Yine Putin’in görüşme öncesi Macron’un elini sıkmadığı, hazırlanan uzun masada mikrofonlar aracılığı ile konuşulduğu, basın toplantısında da iki lider arasının yine açık tutulduğu ve toplantı bitiminde, Rus liderin Fransız mevkidaşını beklemeden salondan ayrıldığı görüldü.
Putin ile Macron arasındaki ortak basın toplantısında da Rus lider, salvolarına devam etti. Ukrayna’nın NATO’ya alınması halinde Avrupa’yla savaş çıkacağına işaret eden Putin, Fransa dahil Avrupa ülkelerinin Kırım’ı Ukrayna’nın parçası olarak saydığını, Moskova’nın ise Kırım’ı Rusya’nın saydığını hatırlattı. Rus lider ülkesinin bir askeri ve nükleer süper güç olduğunu belirterek, üstü kapalı tehditte de bulundu. Rus lider basın toplantısında, Macron’la yaptığı toplantıyı şaka yollu “işkenceye” benzetti.

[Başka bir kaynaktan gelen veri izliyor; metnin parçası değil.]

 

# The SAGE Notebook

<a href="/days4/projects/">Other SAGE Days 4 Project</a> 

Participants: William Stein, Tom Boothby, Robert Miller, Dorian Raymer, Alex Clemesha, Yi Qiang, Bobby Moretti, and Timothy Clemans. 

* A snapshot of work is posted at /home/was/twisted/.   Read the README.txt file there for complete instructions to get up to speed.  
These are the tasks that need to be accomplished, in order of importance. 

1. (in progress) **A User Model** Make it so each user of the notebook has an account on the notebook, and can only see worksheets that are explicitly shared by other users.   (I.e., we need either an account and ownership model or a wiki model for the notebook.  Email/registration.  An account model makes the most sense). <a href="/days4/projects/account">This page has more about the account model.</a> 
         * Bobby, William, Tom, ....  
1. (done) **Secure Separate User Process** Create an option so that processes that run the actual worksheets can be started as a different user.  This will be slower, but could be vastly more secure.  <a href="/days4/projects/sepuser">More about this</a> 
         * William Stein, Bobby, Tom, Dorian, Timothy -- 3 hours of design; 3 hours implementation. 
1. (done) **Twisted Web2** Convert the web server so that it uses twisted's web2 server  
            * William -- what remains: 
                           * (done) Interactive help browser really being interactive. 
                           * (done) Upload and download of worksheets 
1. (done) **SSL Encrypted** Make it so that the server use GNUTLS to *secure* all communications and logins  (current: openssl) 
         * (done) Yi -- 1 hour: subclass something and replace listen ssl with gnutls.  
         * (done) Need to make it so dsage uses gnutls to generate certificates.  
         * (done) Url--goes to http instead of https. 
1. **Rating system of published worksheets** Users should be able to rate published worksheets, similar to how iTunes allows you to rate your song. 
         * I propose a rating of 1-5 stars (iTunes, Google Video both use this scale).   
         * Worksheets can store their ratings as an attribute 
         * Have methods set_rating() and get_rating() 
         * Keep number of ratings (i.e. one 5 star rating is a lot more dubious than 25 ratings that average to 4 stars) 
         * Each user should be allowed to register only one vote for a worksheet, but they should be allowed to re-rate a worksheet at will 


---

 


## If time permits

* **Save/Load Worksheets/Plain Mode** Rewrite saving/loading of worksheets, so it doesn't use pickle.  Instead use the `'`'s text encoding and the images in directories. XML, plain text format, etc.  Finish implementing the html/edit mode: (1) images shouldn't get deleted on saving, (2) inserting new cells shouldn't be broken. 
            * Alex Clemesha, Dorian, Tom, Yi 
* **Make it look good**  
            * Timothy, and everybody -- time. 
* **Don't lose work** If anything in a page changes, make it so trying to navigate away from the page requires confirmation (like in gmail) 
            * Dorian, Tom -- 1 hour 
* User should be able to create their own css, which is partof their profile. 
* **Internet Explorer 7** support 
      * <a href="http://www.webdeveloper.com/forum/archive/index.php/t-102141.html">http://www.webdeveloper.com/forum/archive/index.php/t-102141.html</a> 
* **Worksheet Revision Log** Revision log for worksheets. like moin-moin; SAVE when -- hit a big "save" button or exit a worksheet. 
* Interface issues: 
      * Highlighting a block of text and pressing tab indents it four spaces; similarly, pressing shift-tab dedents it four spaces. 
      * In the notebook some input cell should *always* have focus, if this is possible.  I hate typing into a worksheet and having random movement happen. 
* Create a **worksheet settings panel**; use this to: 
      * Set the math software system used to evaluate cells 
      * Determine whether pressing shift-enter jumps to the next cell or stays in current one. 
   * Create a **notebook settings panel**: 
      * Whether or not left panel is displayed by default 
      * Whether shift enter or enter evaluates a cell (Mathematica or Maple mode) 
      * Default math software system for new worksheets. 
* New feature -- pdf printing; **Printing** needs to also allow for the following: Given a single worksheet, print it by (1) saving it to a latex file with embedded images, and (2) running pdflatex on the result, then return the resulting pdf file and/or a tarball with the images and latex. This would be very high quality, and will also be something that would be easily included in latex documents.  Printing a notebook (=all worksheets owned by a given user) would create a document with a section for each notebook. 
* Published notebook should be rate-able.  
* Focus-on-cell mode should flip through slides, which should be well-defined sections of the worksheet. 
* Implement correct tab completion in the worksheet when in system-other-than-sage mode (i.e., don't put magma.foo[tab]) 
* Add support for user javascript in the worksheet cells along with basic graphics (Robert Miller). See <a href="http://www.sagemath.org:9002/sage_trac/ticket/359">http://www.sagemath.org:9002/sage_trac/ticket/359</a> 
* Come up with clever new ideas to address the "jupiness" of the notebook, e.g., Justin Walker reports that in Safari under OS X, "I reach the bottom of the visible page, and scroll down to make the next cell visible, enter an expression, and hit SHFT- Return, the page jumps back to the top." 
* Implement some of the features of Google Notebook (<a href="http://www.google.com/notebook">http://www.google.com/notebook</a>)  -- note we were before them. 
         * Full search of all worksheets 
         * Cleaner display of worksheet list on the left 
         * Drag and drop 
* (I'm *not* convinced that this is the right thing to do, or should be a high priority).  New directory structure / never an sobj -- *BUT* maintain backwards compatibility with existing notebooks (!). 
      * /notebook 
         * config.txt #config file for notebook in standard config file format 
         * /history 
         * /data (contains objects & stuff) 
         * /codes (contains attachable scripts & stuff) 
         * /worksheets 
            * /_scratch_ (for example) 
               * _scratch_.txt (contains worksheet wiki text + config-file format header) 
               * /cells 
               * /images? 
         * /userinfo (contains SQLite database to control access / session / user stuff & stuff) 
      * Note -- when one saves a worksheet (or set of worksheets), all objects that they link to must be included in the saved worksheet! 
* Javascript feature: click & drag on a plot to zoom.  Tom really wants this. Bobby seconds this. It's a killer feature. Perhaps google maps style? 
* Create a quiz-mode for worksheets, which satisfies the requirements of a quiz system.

Rusya, Fransa’ya yönelik küçümseyici tavrını dün de devam ettirdi. Kremlin Sözcüsü Dmitriy Peskov, İngiliz Financial Times gazetesinin, Putin ile Macron’un Ukrayna çevresindeki gerilimi azaltmaya yönelik anlaşma imzaladığı iddiasını yalanlayarak, “Moskova ve Paris herhangi bir anlaşma yapamaz. Bu kesinlikle imkansız. Fransa hem Avrupa Birliği üyesi hem de NATO üyesi ve buralarda lider Fransa değil” dedi.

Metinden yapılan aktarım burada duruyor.